• THE PROBLEM:
Scan the material for the string "label" and copy out every line in which it occurs.

• SOURCE RECORDS:
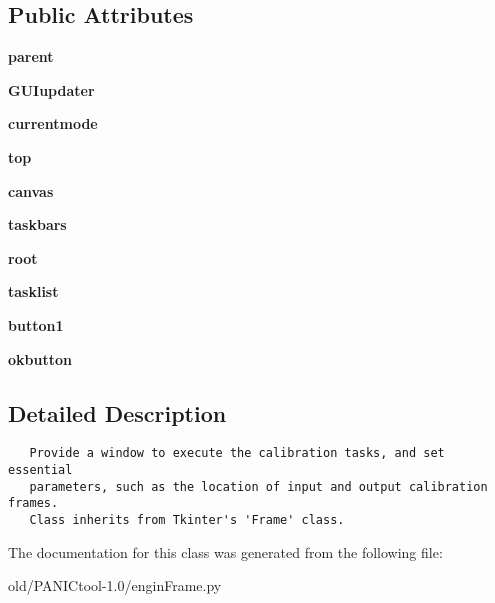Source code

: \subsection*{Public Attributes}
\begin{CompactItemize}
\item 
\textbf{parent}\label{classenginFrame_1_1window_eef677aa71694ca3b693524d6025dc44}

\item 
\textbf{GUIupdater}\label{classenginFrame_1_1window_836fd2e0ffe696063bd80cdd6d9f2665}

\item 
\textbf{currentmode}\label{classenginFrame_1_1window_ce0958eee7f8172b06b577546f37918c}

\item 
\textbf{top}\label{classenginFrame_1_1window_5d56f21afe0d103e777d9b2f8a7c5bc0}

\item 
\textbf{canvas}\label{classenginFrame_1_1window_f648108fa82f2a365bc431f495772bdd}

\item 
\textbf{taskbars}\label{classenginFrame_1_1window_c3dd027c632c7bbd187a746a69fd6fe2}

\item 
\textbf{root}\label{classenginFrame_1_1window_ba00a841b0f1cba909d7fa63cc95d3db}

\item 
\textbf{tasklist}\label{classenginFrame_1_1window_4cc5b86f0ff1828c73a58bf555ee8300}

\item 
\textbf{button1}\label{classenginFrame_1_1window_e57cfbda5d1d48209a26e6cb66c2dd43}

\item 
\textbf{okbutton}\label{classenginFrame_1_1window_a8994c844c6ccbd687e16720aebff99a}

\end{CompactItemize}


\subsection{Detailed Description}


\footnotesize\begin{verbatim}
   Provide a window to execute the calibration tasks, and set essential
   parameters, such as the location of input and output calibration frames.
   Class inherits from Tkinter's 'Frame' class.
\end{verbatim}
\normalsize
 



The documentation for this class was generated from the following file:\begin{CompactItemize}
\item 
old/PANICtool-1.0/engin\-Frame.py\end{CompactItemize}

• RESULT OF THIS TASK:
\textbf{parent}\label{classenginFrame_1_1window_eef677aa71694ca3b693524d6025dc44}
\textbf{GUIupdater}\label{classenginFrame_1_1window_836fd2e0ffe696063bd80cdd6d9f2665}
\textbf{currentmode}\label{classenginFrame_1_1window_ce0958eee7f8172b06b577546f37918c}
\textbf{top}\label{classenginFrame_1_1window_5d56f21afe0d103e777d9b2f8a7c5bc0}
\textbf{canvas}\label{classenginFrame_1_1window_f648108fa82f2a365bc431f495772bdd}
\textbf{taskbars}\label{classenginFrame_1_1window_c3dd027c632c7bbd187a746a69fd6fe2}
\textbf{root}\label{classenginFrame_1_1window_ba00a841b0f1cba909d7fa63cc95d3db}
\textbf{tasklist}\label{classenginFrame_1_1window_4cc5b86f0ff1828c73a58bf555ee8300}
\textbf{button1}\label{classenginFrame_1_1window_e57cfbda5d1d48209a26e6cb66c2dd43}
\textbf{okbutton}\label{classenginFrame_1_1window_a8994c844c6ccbd687e16720aebff99a}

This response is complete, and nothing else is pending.